J’ai lancé cette rubrique Spécial invité, afin que d’autres voix que la mienne puissent s’exprimer, parce que je crois en la pluralité des points de vue comme source riche de réflexion. Il y a quelques semaines, j’ai publié un texte de Michelle Martineau, qui a suscité un bel intérêt. Elle m’en a envoyé un autre, sur un sujet différent, mais également intéressant. Je ne pouvais que le publier. Le voici donc.

Guadeloupe ou Karukera, îles aux belles eaux, ma maison, mes racines. Maison que j’ai dû quitter en 2015 pour poursuivre mes études à l’étranger, au Canada. Bien sûr, une nouvelle aventure commence, mais j’ai laissé derrière moi ma famille, mes amis, mes racines.

Karukera. J’ai dû la quitter parce que mes projets professionnels n’étaient plus adaptés au « pays ». Comme je détenais une maitrise en droit à l’époque, il m’a été affirmé que je possédais trop de diplômes pour pouvoir rester en Guadeloupe : la surqualification. J’ai bataillé pendant près de deux ans dans l’espoir de trouver un emploi afin d’apporter ma pierre à l’édifice dans le paysage économique et social de ma chère Guadeloupe. Les désillusions ne se sont pas faites attendre.

Rendez-vous sur rendez-vous à Pôle emploi. Une conseillère de cette institution m’a soutenu que mon projet de partir faire des études au Canada relevait de l’utopie. Quelques mois plus tard, à ma plus grande joie, j’ai été acceptée et j’ai décidé de partir. Aller simple vers Montréal.

Montréal

Ce récit n’est pas un cas unique. De nombreux Guadeloupéens et Martiniquais, le font chaque année : c’est la fuite des cerveaux. Dès l’obtention du Bac ou après une licence, partir vers d’autres horizons constitue certes un choix, mais de plus en plus une nécessité. Je fais partie de cette jeunesse qui a eu la possibilité de partir loin et de réaliser ses rêves, mais qu’en est-il de la jeunesse restée à bord ?

Dans une société antillaise où le taux de chômage est supérieur à celui de l’Hexagone, un jeune antillais diplômé se voit presque dans l’obligation de partir, parce qu’il n’y a rien au « pays », parce que le « pays » n’a plus rien à offrir.

Peut-on alors parler de génocide par substitution 2.0 ? Les différentes politiques adoptées durant le cours de ces dernières décennies ne semblent pas avoir réglé le problème. Au contraire, la jeunesse antillaise est de plus en plus tentée de s’expatrier, de quitter sa chère terre natale.

En écrivant ce billet, je ne tiens absolument pas à adopter un discours pessimiste.
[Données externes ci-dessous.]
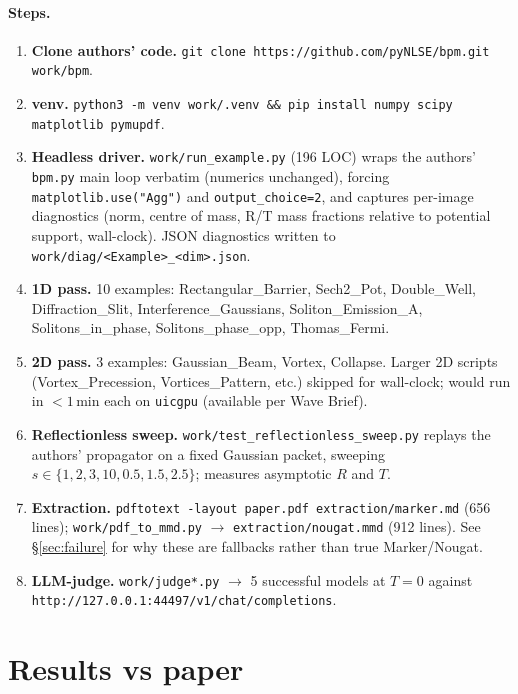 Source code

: \documentclass[11pt,a4paper]{article}
\begin{document}
\paragraph{Steps.}
\begin{enumerate}
  \item \textbf{Clone authors' code.} \texttt{git clone https://github.com/pyNLSE/bpm.git work/bpm}.
  \item \textbf{venv.} \texttt{python3 -m venv work/.venv \&\& pip install numpy scipy matplotlib pymupdf}.
  \item \textbf{Headless driver.} \texttt{work/run\_example.py} (196 LOC) wraps the authors' \texttt{bpm.py}
    main loop verbatim (numerics unchanged), forcing \texttt{matplotlib.use("Agg")} and
    \texttt{output\_choice=2}, and captures per-image diagnostics
    (norm, centre of mass, R/T mass fractions relative to potential support, wall-clock).
    JSON diagnostics written to \texttt{work/diag/<Example>\_<dim>.json}.
  \item \textbf{1D pass.} 10 examples: Rectangular\_Barrier, Sech2\_Pot, Double\_Well,
    Diffraction\_Slit, Interference\_Gaussians, Soliton\_Emission\_A,
    Solitons\_in\_phase, Solitons\_phase\_opp, Thomas\_Fermi.
  \item \textbf{2D pass.} 3 examples: Gaussian\_Beam, Vortex, Collapse.
    Larger 2D scripts (Vortex\_Precession, Vortices\_Pattern, etc.) skipped for wall-clock;
    would run in $<1\,\text{min}$ each on \texttt{uicgpu} (available per Wave Brief).
  \item \textbf{Reflectionless sweep.} \texttt{work/test\_reflectionless\_sweep.py} replays
    the authors' propagator on a fixed Gaussian packet, sweeping
    $s\in\{1,2,3,10,0.5,1.5,2.5\}$; measures asymptotic $R$ and $T$.
  \item \textbf{Extraction.}
    \texttt{pdftotext -layout paper.pdf extraction/marker.md} (656 lines);
    \texttt{work/pdf\_to\_mmd.py} $\rightarrow$ \texttt{extraction/nougat.mmd} (912 lines).
    See \S\ref{sec:failure} for why these are fallbacks rather than true Marker/Nougat.
  \item \textbf{LLM-judge.} \texttt{work/judge*.py} $\rightarrow$
    5 successful models at $T{=}0$ against \texttt{http://127.0.0.1:44497/v1/chat/completions}.
\end{enumerate}

\section{Results vs paper}
\label{sec:results}
\end{document}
Mais il s’agit d’établir une pensée constructiviste, car, dans toute difficulté, l’espoir n’est jamais très loin. Il convient toutefois de tendre le miroir aux politiques publiques pour prendre conscience de la réalité du terrain. Les Antilles se vident de ses têtes pensantes pour différentes raisons qui ne sont de ma portée, seuls les hommes politiques détiennent les réponses.

Toutefois, avec ce miroir et cette prise de conscience, un véritable travail de reconstruction en faveur de la jeunesse antillaise est possible. Ce retour au pays natal que souhaitent certains jeunes peut se concrétiser. Il faut juste entendre une bonne fois pour toutes les désidératas de cette jeunesse qui ne cherche qu’à porter son « pays » au sommet. On dit souvent que l’herbe y est plus verte ailleurs, mais il suffirait de retirer les mauvaises herbes qui se sont accumulées dans notre jardin créole ; car en dessous, se cache un potentiel que nul ne peut ignorer. La jeunesse antillaise est porteuse d’espoir et de plus-value tant sur le plan politique, économique que culturel.

Bien entendu, établir des réformes sur une longue durée serait plus que bénéfique pour cette jeunesse qui souhaite rentrer au pays natal, mais aussi pour celle dont l’envie de quitter sa terre mère ne s’est pas encore manifestée.

Je ne veux pas croire en une deuxième forme de génocide par substitution comme ce fut le cas avec le Bumidom, parce que tout simplement je sais que des solutions sont possibles.

Je sais qu’aux Antilles, de meilleurs lendemains sont possibles. Cela prendra du temps peut-être, un changement de mentalité sera peut-être nécessaire, une prise de conscience sera vitale. En étant « tèt kolé », tout est possible.

Le devenir des Antilles dépend de cette intelligentsia antillaise et nul ne peut l’ignorer.